M3Grounder: Mask-Based Multi-Span and Multi-Granular Grounding for Document QA¶
Conference: CVPR 2026
Paper: CVF Open Access
Code: To be confirmed (Paper states code / data / models will be open-sourced)
Area: Multimodal VLM
Keywords: Document QA, pixel-level grounding, segmentation, multi-granularity, data engine
TL;DR¶
M3Grounder transforms "answer localization" in Document QA from coarse bounding boxes to pixel-level segmentation. While the VLM generates answers, it emits [GROUND] tokens. Each token drives a promptable segmentation module via three MLP heads (phrase, line, and block levels) to produce nested multi-granular evidence masks, achieving SOTA results across four benchmarks.
Background & Motivation¶
Background: Document Visual Question Answering (DocVQA) requires Vision-Language Models (VLMs) to simultaneously understand text and layout. The mainstream approach treats it as a pure text generation task, outputting only answer strings. A few methods supporting "answer localization" (grounding), such as DOGR, Qwen3-VL, and InternVL3.5, intersperse bounding box coordinates within the textual answers.

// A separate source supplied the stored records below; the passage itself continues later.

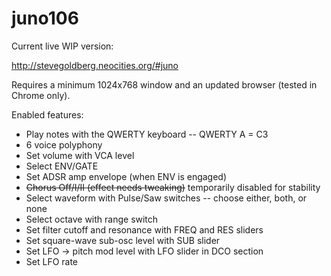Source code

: # juno106

Current live WIP version:

http://stevegoldberg.neocities.org/#juno

Requires a minimum 1024x768 window and an updated browser (tested in Chrome only).

Enabled features:

* Play notes with the QWERTY keyboard -- QWERTY A = C3
* 6 voice polyphony
* Set volume with VCA level
* Select ENV/GATE
* Set ADSR amp envelope (when ENV is engaged)
* ~~Chorus Off/I/II (effect needs tweaking)~~ temporarily disabled for stability
* Select waveform with Pulse/Saw switches -- choose either, both, or none
* Select octave with range switch
* Set filter cutoff and resonance with FREQ and RES sliders
* Set square-wave sub-osc level with SUB slider
* Set LFO -> pitch mod level with LFO slider in DCO section
* Set LFO rate 
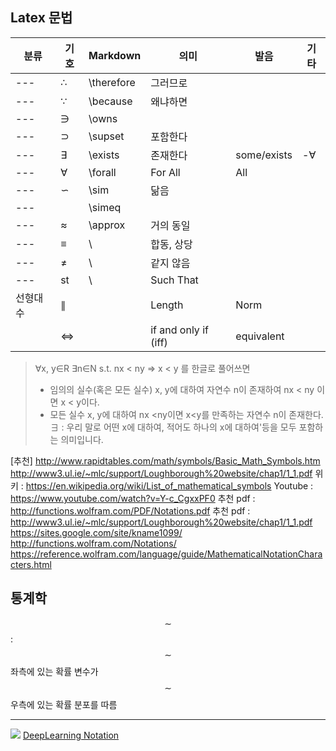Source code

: ## Latex 문법

|분류|기호| Markdown  |   의미  | 발음  | 기타  |
|---|---|-----------|---------|---|---|
|---| ∴ |\therefore | 그러므로 |   |   |
|---| ∵ |\because   | 왜냐하면 |   |   |
|---| ∋ |\owns   |   |   |   |
|---| ⊃ |\supset   | 포함한다 |   |   |
|---| ∃ |\exists   | 존재한다 | some/exists  | -∀  |
|---| ∀ |\forall   | For All |All   |   |
|---| ∽ |\sim   | 닮음 |   |   |
|---|   |\simeq   |  |   |   |
|---| ≈ |\approx  | 거의 동일 |   |   |
|---| ≡ |\   | 합동, 상당 |   |   |
|---| ≠ |\   | 같지 않음 |   |   |
|---| st  |\   | Such That |   |   |
|선형대수|∥|    | Length | Norm |
|       |⇔ |       |if and only if (iff) |equivalent||

> ∀x, y∈R  ∃n∈N  s.t. nx < ny ⇒ x < y   를 한글로 풀어쓰면
> * 임의의 실수(혹은 모든 실수) x, y에 대하여 자연수 n이 존재하여 nx < ny 이면 x < y이다.
> * 모든 실수 x, y에 대하여 nx <ny이면 x<y를 만족하는 자연수 n이 존재한다.
> ∃ : 우리 말로 어떤 x에 대하여, 적어도 하나의 x에 대하여'등을 모두 포함하는 의미입니다.

[추천] http://www.rapidtables.com/math/symbols/Basic_Math_Symbols.htm
http://www3.ul.ie/~mlc/support/Loughborough%20website/chap1/1_1.pdf
위키 : https://en.wikipedia.org/wiki/List_of_mathematical_symbols
Youtube : https://www.youtube.com/watch?v=Y-c_CgxxPF0
추천 pdf : http://functions.wolfram.com/PDF/Notations.pdf 
추천 pdf : http://www3.ul.ie/~mlc/support/Loughborough%20website/chap1/1_1.pdf
https://sites.google.com/site/kname1099/
http://functions.wolfram.com/Notations/
https://reference.wolfram.com/language/guide/MathematicalNotationCharacters.html



## 통계학 
$$\sim $$ : $$\sim $$ 좌측에 있는 확률 변수가 $$\sim $$우측에 있는 확률 분포를 따름

---
![](https://i.imgur.com/OpGOZCg.png)
[DeepLearning Notation](http://www.deeplearningbook.org/contents/notation.html)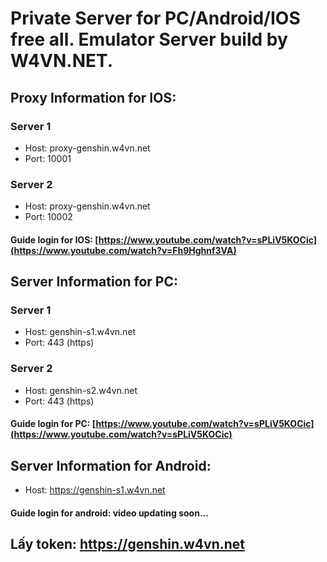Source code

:# Private Server for PC/Android/IOS free all. Emulator Server build by W4VN.NET.

## Proxy Information for IOS:
### Server 1
- Host: proxy-genshin.w4vn.net
- Port: 10001
### Server 2
- Host: proxy-genshin.w4vn.net
- Port: 10002

#### Guide login for IOS: [https://www.youtube.com/watch?v=sPLiV5KOCic](https://www.youtube.com/watch?v=Fh9Hghnf3VA)

## Server Information for PC:
### Server 1
- Host: genshin-s1.w4vn.net
- Port: 443 (https)
### Server 2
- Host: genshin-s2.w4vn.net
- Port: 443 (https)

#### Guide login for PC: [https://www.youtube.com/watch?v=sPLiV5KOCic](https://www.youtube.com/watch?v=sPLiV5KOCic)

## Server Information for Android:
- Host: https://genshin-s1.w4vn.net

#### Guide login for android: video updating soon...

## Lấy token: https://genshin.w4vn.net
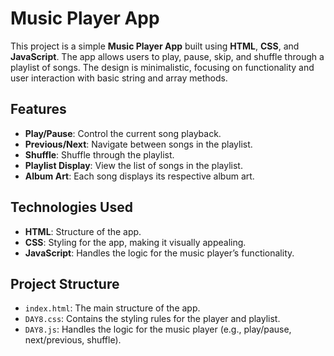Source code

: # Music Player App

This project is a simple **Music Player App** built using **HTML**, **CSS**, and **JavaScript**. The app allows users to play, pause, skip, and shuffle through a playlist of songs. The design is minimalistic, focusing on functionality and user interaction with basic string and array methods.

## Features

- **Play/Pause**: Control the current song playback.
- **Previous/Next**: Navigate between songs in the playlist.
- **Shuffle**: Shuffle through the playlist.
- **Playlist Display**: View the list of songs in the playlist.
- **Album Art**: Each song displays its respective album art.

## Technologies Used

- **HTML**: Structure of the app.
- **CSS**: Styling for the app, making it visually appealing.
- **JavaScript**: Handles the logic for the music player’s functionality.

## Project Structure

- `index.html`: The main structure of the app.
- `DAY8.css`: Contains the styling rules for the player and playlist.
- `DAY8.js`: Handles the logic for the music player (e.g., play/pause, next/previous, shuffle).


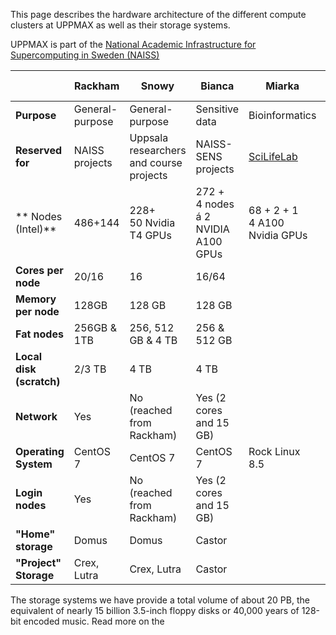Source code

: This page describes the hardware architecture of the different compute clusters
at UPPMAX as well as their storage systems. 

UPPMAX is part of the [National Academic Infrastructure for Supercomputing in
Sweden (NAISS)](https://www.naiss.se/)

| |Rackham|Snowy|Bianca|Miarka|UPPMAX Cloud|
|-------|-----|------|---|---|---|
|**Purpose**|General-purpose|General-purpose|Sensitive data|Bioinformatics|IaaS
|**Reserved for**|NAISS projects|Uppsala researchers and course projects|NAISS-SENS projects|[SciLifeLab](https://www.scilifelab.se/) | NAISS and local projects | 
|**  Nodes (Intel)**|486+144|228+ <br>50 Nvidia T4 GPUs|272 +  <br>4 nodes á 2 <br>NVIDIA A100 GPUs| 68 + 2 + 1 <br> 4 A100 Nvidia GPUs  | 40 + <br> 20 A2 and 4 T4 Nvidia GPUs |
|**Cores per node**|20/16|16|16/64| | 16
|**Memory per node**|128GB|128 GB|128 GB | |128/256GB |
|**Fat nodes**|256GB & 1TB| 256, 512 GB & 4 TB| 256 & 512 GB| 
|**Local disk (scratch)**|2/3 TB| 4 TB| 4 TB |
|**Network**|Yes| No (reached from Rackham)|Yes (2 cores and 15 GB)|
|**Operating System**|CentOS 7| CentOS 7| CentOS 7| Rock Linux 8.5 | ? |
|**Login nodes**|Yes| No (reached from Rackham)|Yes (2 cores and 15 GB)|
|**"Home" storage**|Domus|Domus|Castor|
|**"Project" Storage**|Crex, Lutra|Crex, Lutra|Castor|

The storage systems we have provide a total volume of about 20 PB, the
equivalent of nearly 15 billion 3.5-inch floppy disks or 40,000 years of
128-bit encoded music. Read more on the
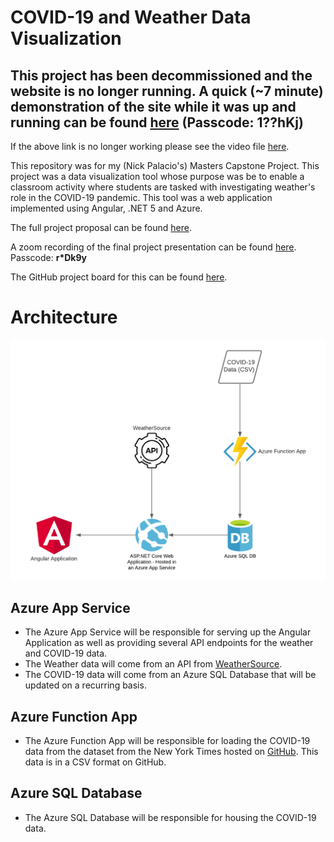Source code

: # COVID-19 and Weather Data Visualization

## This project has been decommissioned and the website is no longer running. A quick (~7 minute) demonstration of the site while it was up and running can be found [here](https://fcsamerica.zoom.us/rec/share/NARVfmtDhvVpNSwsQX2WpWL3V9ou88UsW9v7_vlnfn-iUDI0Bn2aMffqedTCXVa_.mCaUCGCUcukCFuW9) (Passcode: 1??hKj)

If the above link is no longer working please see the video file [here](./Documentation/Demonstration.mp4).

This repository was for my (Nick Palacio's) Masters Capstone Project. This project was a data visualization tool whose purpose was be to enable a classroom activity where students are tasked with investigating weather's role in the COVID-19 pandemic. This tool was a web application implemented using Angular, .NET 5 and Azure.

The full project proposal can be found [here](./Documentation/MastersProject.NickPalacio.pdf).

A zoom recording of the final project presentation can be found [here](https://fcsamerica.zoom.us/rec/share/gqTOD8JxKPao7tbK8hXoyNf0F6DI0qY3_cgN9zoBubQ6kpKh3EDdmSh6oSt6LLYF.rlEQNVPxzXrKuics). Passcode: **r*Dk9y**

The GitHub project board for this can be found [here](https://github.com/npalacio/covid-and-weather-data-visualization/projects/1).

# Architecture
![](./Documentation/ArchitectureDiagram.png)

## Azure App Service
   - The Azure App Service will be responsible for serving up the Angular Application as well as providing several API endpoints for the weather and COVID-19 data.
   - The Weather data will come from an API from [WeatherSource](https://weathersource.com/).
   - The COVID-19 data will come from an Azure SQL Database that will be updated on a recurring basis.
## Azure Function App
   - The Azure Function App will be responsible for loading the COVID-19 data from the dataset from the New York Times hosted on [GitHub](https://github.com/nytimes/covid-19-data). This data is in a CSV format on GitHub.
## Azure SQL Database
   - The Azure SQL Database will be responsible for housing the COVID-19 data.
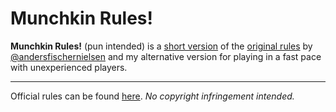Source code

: # Munchkin Rules!

**Munchkin Rules!** (pun intended) is a [short version](SHORT.md) of the [original rules](http://www.worldofmunchkin.com/rules/munchkin_rules.pdf) by [@andersfischernielsen](https://github.com/andersfischernielsen/Munchkin-Short-Rules) and my alternative version for playing in a fast pace with unexperienced players.

-----

Official rules can be found [here](http://www.worldofmunchkin.com/rules/munchkin_rules.pdf).
_No copyright infringement intended._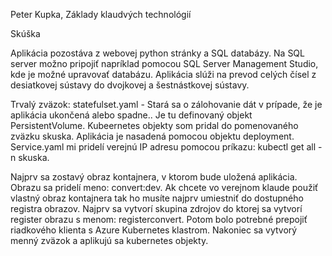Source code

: Peter Kupka, Základy klaudvých technológií

Skúška

Aplikácia pozostáva z webovej python stránky a SQL databázy.
Na SQL server možno pripojiť napríklad pomocou 
SQL Server Management Studio, kde je možné upravovať databázu.
Aplikácia slúži na prevod celých čísel z desiatkovej 
sústavy do dvojkovej a šestnástkovej sústavy.

Trvalý zväzok: statefulset.yaml - Stará sa o zálohovanie dát 
v prípade, že je aplikácia ukončená alebo spadne.. Je tu definovaný objekt PersistentVolume.
Kubeernetes objekty som pridal do pomenovaného zväzku skuska.
Aplikácia je nasadená pomocou objektu deployment.
Service.yaml mi pridelí verejnú IP adresu pomocou príkazu:
kubectl get all -n skuska. 

Najprv sa zostavý obraz kontajnera, v ktorom bude uložená 
aplikácia. Obrazu sa pridelí meno: convert:dev.
Ak chcete vo verejnom klaude použiť vlastný obraz 
kontajnera tak ho musíte najprv umiestniť do dostupného
registra obrazov. Najprv sa vytvorí skupina zdrojov do ktorej
sa vytvorí register obrazu s menom: registerconvert.
Potom bolo potrebné prepojiť riadkového klienta s Azure Kubernetes klastrom.
Nakoniec sa vytvorý menný zväzok a aplikujú sa kubernetes objekty.
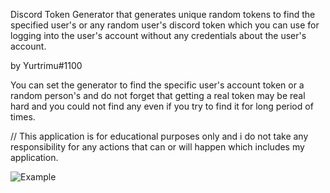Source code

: Discord Token Generator that generates unique random tokens to find the 
specified user's or any random user's discord token which you can use for logging into the user's account
without any credentials about the user's account.

by Yurtrimu#1100

You can set the generator to find the specific user's account token or a random person's and do not forget that getting a real token
may be real hard and you could not find any even if you try to find it for long period of times.

// This application is for educational purposes only and i do not take any responsibility for any actions that can or will happen
which includes my application.

![Example](https://cdn.discordapp.com/attachments/960269719368249458/971149603648995428/Captasdasdsadsadure.PNG)
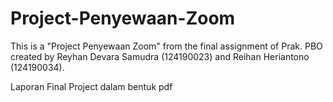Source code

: # Project-Penyewaan-Zoom
This is a "Project Penyewaan Zoom" from the final assignment of Prak. PBO created by Reyhan Devara Samudra (124190023) and Reihan Heriantono (124190034).

Laporan Final Project dalam bentuk pdf
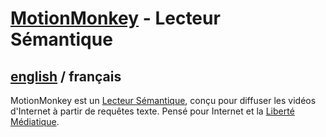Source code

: # [MotionMonkey](../README.md) - Lecteur Sémantique

## [english](../../MotionMonkey/README.md) / français

MotionMonkey est un [Lecteur Sémantique](https://omega.gg/about/SemanticPlayer/fr), conçu pour diffuser
les vidéos d'Internet à partir de requêtes texte. Pensé pour Internet et la [Liberté Médiatique](https://omega.gg/about/MotionFreedom/fr).
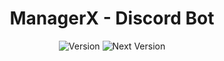 <div align="center">
  <h1>ManagerX - Discord Bot</h1>
  <img src="https://img.shields.io/badge/Version-1.3.1-blue?style=for-the-badge" alt="Version" />
  <img src="https://img.shields.io/badge/Next%20Version-V1.4-green?style=for-the-badge" alt="Next Version" />
</div>
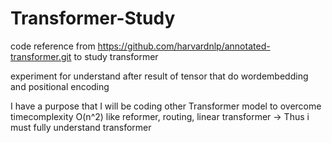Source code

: # Transformer-Study
code reference from https://github.com/harvardnlp/annotated-transformer.git 
to study transformer

experiment for understand after result of tensor that do wordembedding and positional encoding

I have a purpose that I will be coding other Transformer model to overcome timecomplexity O(n^2) 
like reformer, routing, linear transformer
-> Thus i must fully understand transformer
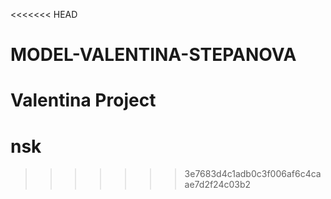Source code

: <<<<<<< HEAD
# MODEL-VALENTINA-STEPANOVA
Valentina Project
=======
# nsk
>>>>>>> 3e7683d4c1adb0c3f006af6c4caae7d2f24c03b2
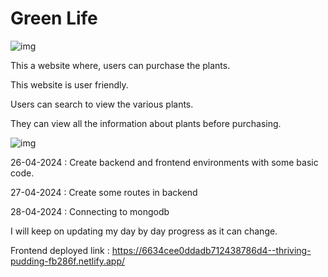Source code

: # Green Life
![img](https://i.postimg.cc/WzTXNF67/Capstone-Project-1.png)

This a website where, users can purchase the plants.

This website is user friendly.

Users can search to view the various plants.

They can view all the information about plants before purchasing.

![img](https://fyf.tac-cdn.net/images/products/small/P-440.jpg?auto=webp&quality=60&width=650)


26-04-2024 : Create backend and frontend environments with some basic code.

27-04-2024 : Create some routes in backend

28-04-2024 : Connecting to mongodb

I will keep on updating my day by day progress as it can change.

Frontend deployed link : https://6634cee0ddadb712438786d4--thriving-pudding-fb286f.netlify.app/

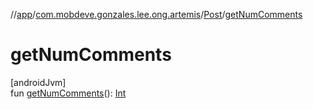 //[app](../../../index.md)/[com.mobdeve.gonzales.lee.ong.artemis](../index.md)/[Post](index.md)/[getNumComments](get-num-comments.md)

# getNumComments

[androidJvm]\
fun [getNumComments](get-num-comments.md)(): [Int](https://kotlinlang.org/api/latest/jvm/stdlib/kotlin/-int/index.html)
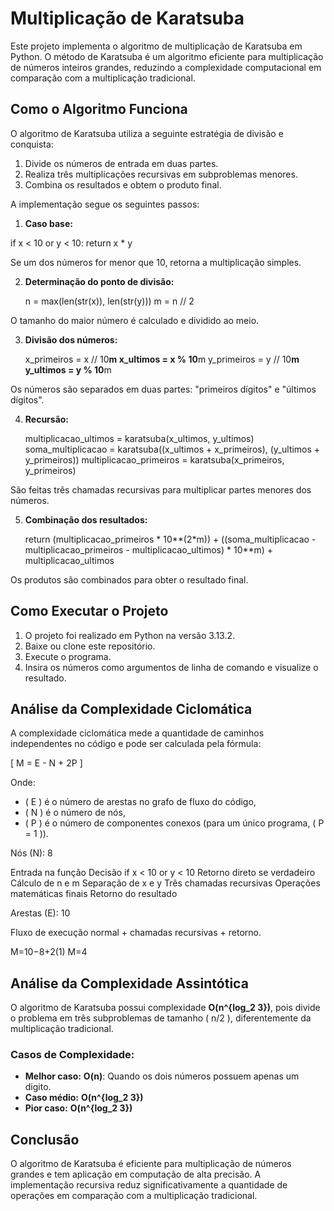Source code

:# Multiplicação de Karatsuba

Este projeto implementa o algoritmo de multiplicação de Karatsuba em Python. O método de Karatsuba é um algoritmo eficiente para multiplicação de números inteiros grandes, reduzindo a complexidade computacional em comparação com a multiplicação tradicional.

## Como o Algoritmo Funciona

O algoritmo de Karatsuba utiliza a seguinte estratégia de divisão e conquista:

1. Divide os números de entrada em duas partes.
2. Realiza três multiplicações recursivas em subproblemas menores.
3. Combina os resultados e obtem o produto final.

A implementação segue os seguintes passos:

1. **Caso base:** 

  if x < 10 or y < 10:
        return x * y

Se um dos números for menor que 10, retorna a multiplicação simples.

2. **Determinação do ponto de divisão:** 

   n = max(len(str(x)), len(str(y)))
    m = n // 2

O tamanho do maior número é calculado e dividido ao meio.

3. **Divisão dos números:** 

    x_primeiros = x // 10**m
    x_ultimos = x % 10**m
    y_primeiros = y // 10**m
    y_ultimos = y % 10**m

Os números são separados em duas partes: "primeiros dígitos" e "últimos dígitos".

4. **Recursão:** 

   multiplicacao_ultimos = karatsuba(x_ultimos, y_ultimos)
   soma_multiplicacao = karatsuba((x_ultimos + x_primeiros), (y_ultimos + y_primeiros))
   multiplicacao_primeiros = karatsuba(x_primeiros, y_primeiros)

São feitas três chamadas recursivas para multiplicar partes menores dos números.

5. **Combinação dos resultados:** 

   return (multiplicacao_primeiros * 10**(2*m)) + ((soma_multiplicacao - multiplicacao_primeiros - multiplicacao_ultimos) * 10**m) + multiplicacao_ultimos

Os produtos são combinados para obter o resultado final.


## Como Executar o Projeto

1. O projeto foi realizado em Python na versão 3.13.2.
2. Baixe ou clone este repositório.
3. Execute o programa.
4. Insira os números como argumentos de linha de comando e visualize o resultado.

## Análise da Complexidade Ciclomática

A complexidade ciclomática mede a quantidade de caminhos independentes no código e pode ser calculada pela fórmula:

\[ M = E - N + 2P \]

Onde:
- \( E \) é o número de arestas no grafo de fluxo do código,
- \( N \) é o número de nós,
- \( P \) é o número de componentes conexos (para um único programa, \( P = 1 \)).

Nós (N): 8

Entrada na função
Decisão if x < 10 or y < 10
Retorno direto se verdadeiro
Cálculo de n e m
Separação de x e y
Três chamadas recursivas
Operações matemáticas finais
Retorno do resultado

Arestas (E): 10

Fluxo de execução normal + chamadas recursivas + retorno.

M=10−8+2(1)
M=4

## Análise da Complexidade Assintótica

O algoritmo de Karatsuba possui complexidade **O(n^{log_2 3})**, pois divide o problema em três subproblemas de tamanho \( n/2 \), diferentemente da multiplicação tradicional.

### Casos de Complexidade:
- **Melhor caso:** **O(n)**: Quando os dois números possuem apenas um digito.
- **Caso médio:**  **O(n^{log_2 3})**
- **Pior caso:**  **O(n^{log_2 3})**

## Conclusão

O algoritmo de Karatsuba é eficiente para multiplicação de números grandes e tem aplicação em computação de alta precisão. A implementação recursiva reduz significativamente a quantidade de operações em comparação com a multiplicação tradicional.


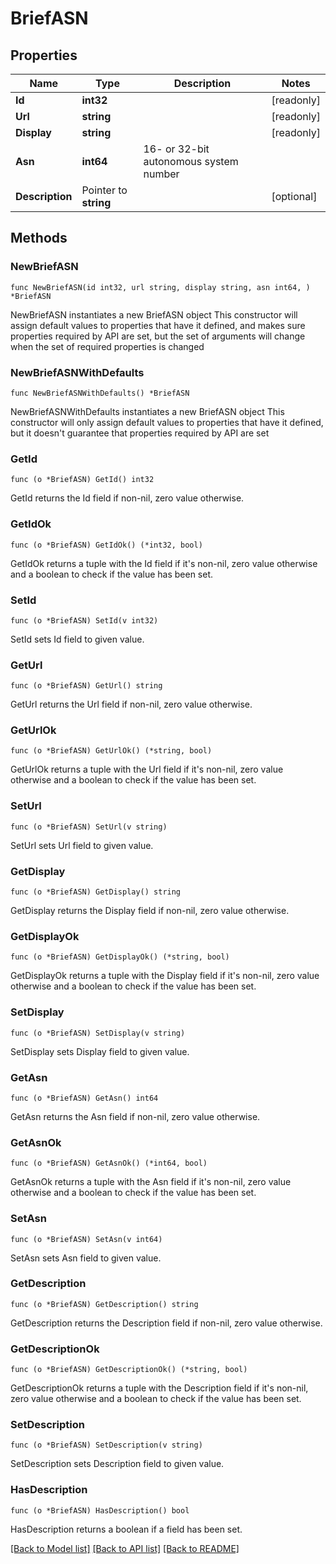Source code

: # BriefASN

## Properties

Name | Type | Description | Notes
------------ | ------------- | ------------- | -------------
**Id** | **int32** |  | [readonly] 
**Url** | **string** |  | [readonly] 
**Display** | **string** |  | [readonly] 
**Asn** | **int64** | 16- or 32-bit autonomous system number | 
**Description** | Pointer to **string** |  | [optional] 

## Methods

### NewBriefASN

`func NewBriefASN(id int32, url string, display string, asn int64, ) *BriefASN`

NewBriefASN instantiates a new BriefASN object
This constructor will assign default values to properties that have it defined,
and makes sure properties required by API are set, but the set of arguments
will change when the set of required properties is changed

### NewBriefASNWithDefaults

`func NewBriefASNWithDefaults() *BriefASN`

NewBriefASNWithDefaults instantiates a new BriefASN object
This constructor will only assign default values to properties that have it defined,
but it doesn't guarantee that properties required by API are set

### GetId

`func (o *BriefASN) GetId() int32`

GetId returns the Id field if non-nil, zero value otherwise.

### GetIdOk

`func (o *BriefASN) GetIdOk() (*int32, bool)`

GetIdOk returns a tuple with the Id field if it's non-nil, zero value otherwise
and a boolean to check if the value has been set.

### SetId

`func (o *BriefASN) SetId(v int32)`

SetId sets Id field to given value.


### GetUrl

`func (o *BriefASN) GetUrl() string`

GetUrl returns the Url field if non-nil, zero value otherwise.

### GetUrlOk

`func (o *BriefASN) GetUrlOk() (*string, bool)`

GetUrlOk returns a tuple with the Url field if it's non-nil, zero value otherwise
and a boolean to check if the value has been set.

### SetUrl

`func (o *BriefASN) SetUrl(v string)`

SetUrl sets Url field to given value.


### GetDisplay

`func (o *BriefASN) GetDisplay() string`

GetDisplay returns the Display field if non-nil, zero value otherwise.

### GetDisplayOk

`func (o *BriefASN) GetDisplayOk() (*string, bool)`

GetDisplayOk returns a tuple with the Display field if it's non-nil, zero value otherwise
and a boolean to check if the value has been set.

### SetDisplay

`func (o *BriefASN) SetDisplay(v string)`

SetDisplay sets Display field to given value.


### GetAsn

`func (o *BriefASN) GetAsn() int64`

GetAsn returns the Asn field if non-nil, zero value otherwise.

### GetAsnOk

`func (o *BriefASN) GetAsnOk() (*int64, bool)`

GetAsnOk returns a tuple with the Asn field if it's non-nil, zero value otherwise
and a boolean to check if the value has been set.

### SetAsn

`func (o *BriefASN) SetAsn(v int64)`

SetAsn sets Asn field to given value.


### GetDescription

`func (o *BriefASN) GetDescription() string`

GetDescription returns the Description field if non-nil, zero value otherwise.

### GetDescriptionOk

`func (o *BriefASN) GetDescriptionOk() (*string, bool)`

GetDescriptionOk returns a tuple with the Description field if it's non-nil, zero value otherwise
and a boolean to check if the value has been set.

### SetDescription

`func (o *BriefASN) SetDescription(v string)`

SetDescription sets Description field to given value.

### HasDescription

`func (o *BriefASN) HasDescription() bool`

HasDescription returns a boolean if a field has been set.


[[Back to Model list]](../README.md#documentation-for-models) [[Back to API list]](../README.md#documentation-for-api-endpoints) [[Back to README]](../README.md)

Limitations of Prior Work: Pure text generation fails to indicate where in the page the answer was derived from, which is critical in high-traceability scenarios like medical, legal, and financial domains. Conversely, methods outputting bounding boxes provide only coarse rectangular localizations; rectangles cannot fit curved text (circular layouts, tilted headers) and often include significant irrelevant background noise, leading to localization ambiguity.
Key Challenge: Coupling "language modeling" and "spatial localization" within the same autoregressive sequence (mixing coordinates and text) forces the model to manage both semantic correctness and geometric precision simultaneously, often compromising both. Furthermore, rectangular representations cannot accurately capture the irregular geometric shapes of text truly present in documents.
Goal: (1) Replace box prediction with pixel-level segmentation for grounding to match real text shapes; (2) Support multiple dispersed evidence regions (multi-span) for a single answer; (3) Perform multi-granular localization following the natural document hierarchy of "phrase ⊂ line ⊂ block"; (4) Construct a large-scale dataset with pixel mask annotations.
Key Insight: The authors observe that documents possess a natural spatial hierarchy—words form lines, and lines form blocks. Each granularity corresponds to a different reasoning scope (extractive questions like "Name:" only need phrase-level grounding, while summarization requires block-level). Thus, grounding is decoupled into specialized segmentation heads, allowing the VLM to focus on semantic accuracy and span boundaries.
Core Idea: During autoregressive answer generation, the VLM appends a [GROUND] token after each evidence span. The hidden state of this token prompts a segmentation module to output nested masks at phrase, line, and block levels. This "segmentation instead of boxes, decoupled via specialized tokens" approach solves fine-grained grounding.
Method¶
Overall Architecture¶
Given a document image \(x\) and a question \(q\), M3Grounder autoregressively generates an answer in the format ... <e> yₖ </e>[GROUND] .... Answer spans are marked by <e>...</e>, and the subsequent [GROUND] token triggers multi-granular mask generation for that span. The model is a hybrid of a "VLM backbone + promptable segmentation module"—the VLM reads images and determines which text segments require grounding, while the segmentation module executes the pixel-level localization.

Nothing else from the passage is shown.